Anastasiya Tarasenko started I Want Therefore I Am, I Am Therefore I Want (2021) by painting the two humans in the bottom center and working outward. First to the blue whale they are seated on, then the red and blue disembodied arms whose middle fingers they engulf into their open mouths, and finally the menagerie of animals (some fornicating, others fighting) surrounding them on little green islands. A lot is happening. Yet rendered in bright, primary colors and rounded, bulbous lines, these characters assemble in the painting like a seamless comic strip, and encourage the eye to bounce from one critter to the next.

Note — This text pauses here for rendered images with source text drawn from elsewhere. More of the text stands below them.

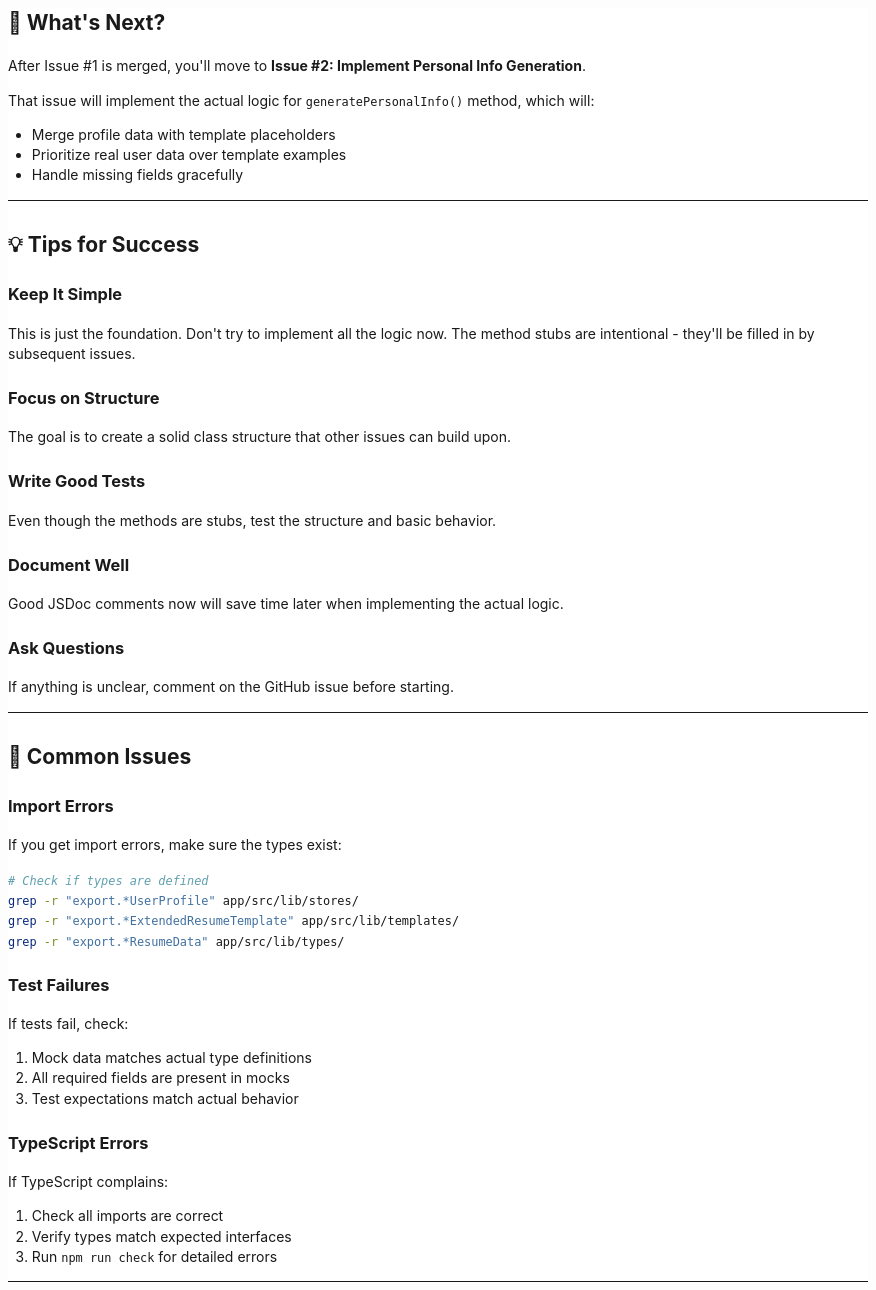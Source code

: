 
## 🎯 What's Next?

After Issue #1 is merged, you'll move to **Issue #2: Implement Personal Info Generation**.

That issue will implement the actual logic for `generatePersonalInfo()` method, which will:
- Merge profile data with template placeholders
- Prioritize real user data over template examples
- Handle missing fields gracefully

---

## 💡 Tips for Success

### Keep It Simple
This is just the foundation. Don't try to implement all the logic now. The method stubs are intentional - they'll be filled in by subsequent issues.

### Focus on Structure
The goal is to create a solid class structure that other issues can build upon.

### Write Good Tests
Even though the methods are stubs, test the structure and basic behavior.

### Document Well
Good JSDoc comments now will save time later when implementing the actual logic.

### Ask Questions
If anything is unclear, comment on the GitHub issue before starting.

---

## 🐛 Common Issues

### Import Errors
If you get import errors, make sure the types exist:
```bash
# Check if types are defined
grep -r "export.*UserProfile" app/src/lib/stores/
grep -r "export.*ExtendedResumeTemplate" app/src/lib/templates/
grep -r "export.*ResumeData" app/src/lib/types/
```

### Test Failures
If tests fail, check:
1. Mock data matches actual type definitions
2. All required fields are present in mocks
3. Test expectations match actual behavior

### TypeScript Errors
If TypeScript complains:
1. Check all imports are correct
2. Verify types match expected interfaces
3. Run `npm run check` for detailed errors

---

In my interview with the artist about I Want Therefore I Am, which is included with the Kinstler puzzle featuring the painting, she attributes her style to the influence of medieval art, saying:
"They had a very cartoonish way about them, but it was also very specific and quite serious how they depicted people. They didn't care about realism whatsoever. There was no beauty, they depicted an anecdote in the simplest possible terms…You believe them, even though they're extremely cartoonish, you believe what is going on."
Tarasenko speaks about making the heavy scenarios she depicts—humans and other animals performing acts of consumption, greed, and power—goofy. It is a strategy to get at the essence of lived experience, which teeters between joy and trauma as animals fulfill their desires.
The dueling warships in the top center were the last pieces of the composition that the artist added, and is indeed the furthest away by the logic of two-point perspective. That allusion to war, along with ice-caps melting and slowly submerging land until only the bits of an archipelago remain, forecasts an apocalyptic vision of the end of the world according to the foibles of contemporary humanity.
We spoke shortly before war broke out in the artist’s native Ukraine, with attacks by Putin’s Russia realizing some twisted national manifest destiny… to live the story it tells itself. It’s hard to find levity in the on-the-ground horror of how this story plays out. Still, Tarasenko manages to imbue humor amidst the persistence of destruction. After all, a good laugh is the ultimate act of survival.